→ **What this task involves**
In the records below, find the lines that include "shields" and copy each.
◇ ◇ ◇ ◇ ◇ ◇ ◇
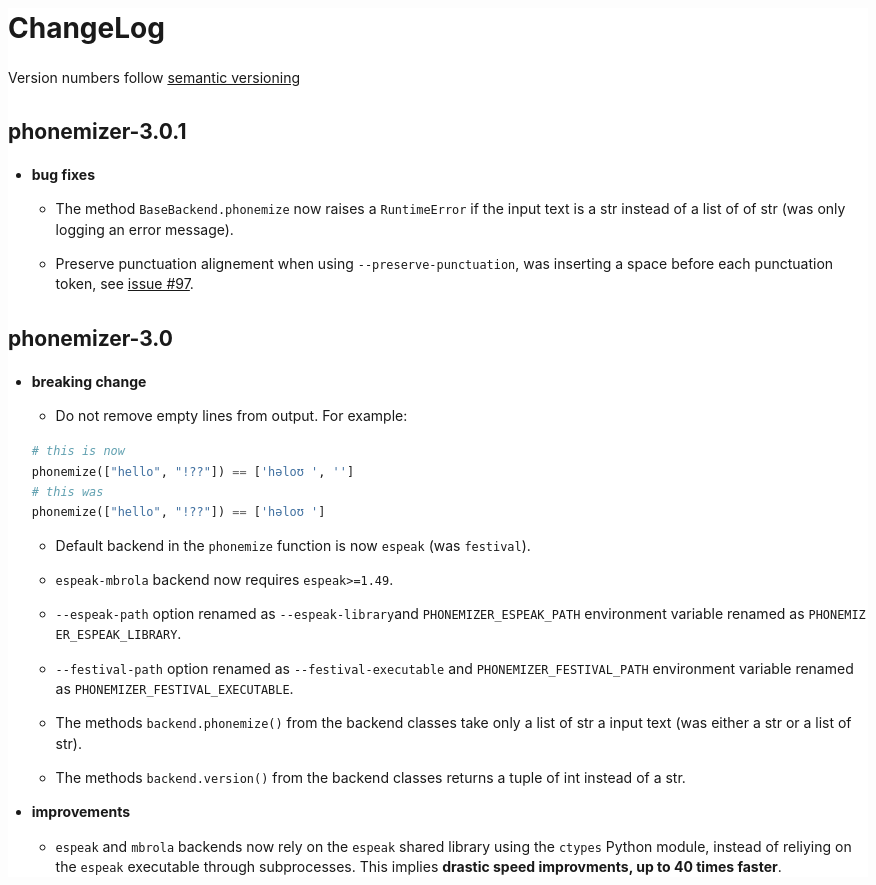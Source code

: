 # ChangeLog

Version numbers follow [semantic versioning](https://semver.org)


## phonemizer-3.0.1

* **bug fixes**

  * The method `BaseBackend.phonemize` now raises a `RuntimeError` if the input
    text is a str instead of a list of of str (was only logging an error
    message).

  * Preserve punctuation alignement when using `--preserve-punctuation`, was
    inserting a space before each punctuation token, see [issue
    #97](https://github.com/bootphon/phonemizer/issues/97).


## phonemizer-3.0

* **breaking change**

  * Do not remove empty lines from output. For example:

  ```python
  # this is now
  phonemize(["hello", "!??"]) == ['həloʊ ', '']
  # this was
  phonemize(["hello", "!??"]) == ['həloʊ ']
  ```

  * Default backend in the `phonemize` function is now `espeak` (was
    `festival`).

  * `espeak-mbrola` backend now requires `espeak>=1.49`.

  * `--espeak-path` option renamed as `--espeak-library`and
    `PHONEMIZER_ESPEAK_PATH` environment variable renamed as
    `PHONEMIZER_ESPEAK_LIBRARY`.

  * `--festival-path` option renamed as `--festival-executable` and
    `PHONEMIZER_FESTIVAL_PATH` environment variable renamed as
    `PHONEMIZER_FESTIVAL_EXECUTABLE`.

  * The methods `backend.phonemize()` from the backend classes take only a list
    of str a input text (was either a str or a list of str).

  * The methods `backend.version()` from the backend classes returns a tuple of
    int instead of a str.

* **improvements**

  * `espeak` and `mbrola` backends now rely on the `espeak` shared library using
    the `ctypes` Python module, instead of reliying on the `espeak` executable
    through subprocesses. This implies **drastic speed improvments, up to 40 times
    faster**.


[badge-test-linux]: https://github.com/bootphon/phonemizer/actions/workflows/linux.yaml/badge.svg?branch=master
[badge-test-macos]: https://github.com/bootphon/phonemizer/actions/workflows/macos.yaml/badge.svg?branch=master
[badge-test-windows]: https://github.com/bootphon/phonemizer/actions/workflows/windows.yaml/badge.svg?branch=master
[badge-codecov]: https://img.shields.io/codecov/c/github/bootphon/phonemizer
[badge-github-version]: https://img.shields.io/github/v/release/bootphon/phonemizer
[badge-pypi-version]: https://img.shields.io/pypi/v/phonemizer
[badge-pypi-downloads]: https://img.shields.io/pypi/dm/phonemizer
[badge-joss]: https://joss.theoj.org/papers/08d1ffc14f233f56942f78f3742b266e/status.svg
[badge-zenodo]: https://zenodo.org/badge/56728069.svg
[phonemizer-1.0]: https://github.com/bootphon/phonemizer/releases/tag/v1.0
[festival-phoneset]: http://www.festvox.org/bsv/c4711.html
[IPA]: https://en.wikipedia.org/wiki/International_Phonetic_Alphabet
[SAMPA]: https://en.wikipedia.org/wiki/SAMPA
[phonemize-function]: https://github.com/bootphon/phonemizer/blob/c5e2f3878d6db391ec7253173f44e4a85cfe41e3/phonemizer/phonemize.py#L33-L156
[tie-IPA]: https://en.wikipedia.org/wiki/Tie_(typography)#International_Phonetic_Alphabet
[espeak-languages]: https://github.com/espeak-ng/espeak-ng/blob/master/docs/languages.md
[mbrola-languages]: https://github.com/numediart/MBROLA-voices
[homepage]: https://www.contributor-covenant.org
[v2.1]: https://www.contributor-covenant.org/version/2/1/code_of_conduct.html
[Mozilla CoC]: https://github.com/mozilla/diversity
[FAQ]: https://www.contributor-covenant.org/faq
[translations]: https://www.contributor-covenant.org/translations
◇ ◇ ◇ ◇ ◇ ◇ ◇
→ **Result**
[badge-codecov]: https://img.shields.io/codecov/c/github/bootphon/phonemizer
[badge-github-version]: https://img.shields.io/github/v/release/bootphon/phonemizer
[badge-pypi-version]: https://img.shields.io/pypi/v/phonemizer
[badge-pypi-downloads]: https://img.shields.io/pypi/dm/phonemizer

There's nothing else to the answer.